Suppose I want to replace the derivative of f with a and the derivative of g with b. So in the end, I'd like to have d[g(f(x))]/dx = a*b. Here's how you can do this:
syms f(x) g(x) a b
dgfx = diff(g(f(x)),x);
dgfx = subs(dgfx,diff(f(x),x),a); % replace f' with a
dgfx = subs(dgfx,f,x); % replace the symfun f with the symvar x
dgfx = feval(symengine,'rewrite',dgfx,'diff'); % replace D notation with diff
dgfx = subs(dgfx,diff(g(x),x),b);
The final result is
dgfx =
a*b
as desired.
A couple of notes:
- Importantly, while rewrite can also be called directly from the command line (i.e., without using feval with symengine), the command-line version is not able to perform the required task. In particular, 'diff' is only a valid argument when using the feval approach.

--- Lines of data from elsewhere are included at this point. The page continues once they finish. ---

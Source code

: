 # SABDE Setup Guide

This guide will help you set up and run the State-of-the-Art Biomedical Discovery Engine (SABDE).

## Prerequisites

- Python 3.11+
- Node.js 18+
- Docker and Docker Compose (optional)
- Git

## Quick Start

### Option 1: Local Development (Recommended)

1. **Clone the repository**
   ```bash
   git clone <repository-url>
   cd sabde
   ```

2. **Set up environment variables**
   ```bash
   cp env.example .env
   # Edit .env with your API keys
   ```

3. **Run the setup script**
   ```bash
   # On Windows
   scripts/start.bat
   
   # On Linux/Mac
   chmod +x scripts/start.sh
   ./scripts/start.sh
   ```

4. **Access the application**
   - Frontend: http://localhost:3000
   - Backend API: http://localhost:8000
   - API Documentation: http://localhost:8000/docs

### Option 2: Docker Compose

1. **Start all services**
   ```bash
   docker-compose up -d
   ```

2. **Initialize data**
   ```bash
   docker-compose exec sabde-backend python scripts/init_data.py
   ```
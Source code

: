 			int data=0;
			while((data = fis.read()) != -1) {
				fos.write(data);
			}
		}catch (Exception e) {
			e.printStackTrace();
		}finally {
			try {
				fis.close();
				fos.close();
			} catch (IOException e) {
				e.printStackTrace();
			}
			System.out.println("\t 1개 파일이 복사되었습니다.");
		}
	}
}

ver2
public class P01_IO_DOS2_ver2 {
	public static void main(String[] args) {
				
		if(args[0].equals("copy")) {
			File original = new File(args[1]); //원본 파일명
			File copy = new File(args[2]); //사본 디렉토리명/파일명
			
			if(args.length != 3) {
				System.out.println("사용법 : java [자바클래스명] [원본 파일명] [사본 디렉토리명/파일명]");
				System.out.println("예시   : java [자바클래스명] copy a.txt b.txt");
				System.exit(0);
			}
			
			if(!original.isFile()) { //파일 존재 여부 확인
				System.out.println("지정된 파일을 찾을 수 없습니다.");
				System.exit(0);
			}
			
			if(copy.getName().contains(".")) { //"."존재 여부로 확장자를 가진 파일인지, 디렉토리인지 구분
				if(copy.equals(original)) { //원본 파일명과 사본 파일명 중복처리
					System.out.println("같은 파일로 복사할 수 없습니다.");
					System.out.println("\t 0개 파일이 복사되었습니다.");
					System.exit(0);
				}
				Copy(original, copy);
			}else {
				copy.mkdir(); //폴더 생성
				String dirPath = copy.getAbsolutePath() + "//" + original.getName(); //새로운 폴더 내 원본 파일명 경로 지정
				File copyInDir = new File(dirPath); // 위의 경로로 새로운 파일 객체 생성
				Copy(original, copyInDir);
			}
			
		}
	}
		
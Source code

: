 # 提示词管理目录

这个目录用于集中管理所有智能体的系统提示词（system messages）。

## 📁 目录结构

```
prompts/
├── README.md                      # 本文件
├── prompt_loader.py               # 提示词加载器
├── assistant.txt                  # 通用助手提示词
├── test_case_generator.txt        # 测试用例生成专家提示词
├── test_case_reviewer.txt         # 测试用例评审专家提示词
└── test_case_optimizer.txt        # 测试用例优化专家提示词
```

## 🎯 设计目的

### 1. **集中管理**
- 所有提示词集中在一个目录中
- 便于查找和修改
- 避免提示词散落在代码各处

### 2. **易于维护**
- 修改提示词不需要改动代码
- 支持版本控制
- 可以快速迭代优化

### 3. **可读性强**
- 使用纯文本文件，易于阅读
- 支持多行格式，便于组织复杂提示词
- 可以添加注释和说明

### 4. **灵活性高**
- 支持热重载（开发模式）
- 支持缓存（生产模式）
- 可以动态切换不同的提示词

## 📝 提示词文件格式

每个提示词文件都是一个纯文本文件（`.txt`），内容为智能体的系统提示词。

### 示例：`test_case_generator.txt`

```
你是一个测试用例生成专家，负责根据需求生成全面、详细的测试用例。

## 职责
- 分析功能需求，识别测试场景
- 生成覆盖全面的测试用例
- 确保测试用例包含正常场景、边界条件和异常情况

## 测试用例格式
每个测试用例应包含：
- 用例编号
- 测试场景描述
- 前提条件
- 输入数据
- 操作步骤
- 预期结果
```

- The step of first replacing the symfun f with the symvar x before using rewrite is necessary in order to turn the derivative of the composite function (i.e., D(g)(f(x))) into the derivative of a non-composite function (i.e., D(g)(x)), so that it can be cast in diff(g(x),x) form (diff(g(f(x)),f) is not a valid Matlab expression, since you can't take a derivative w.r.t. a function).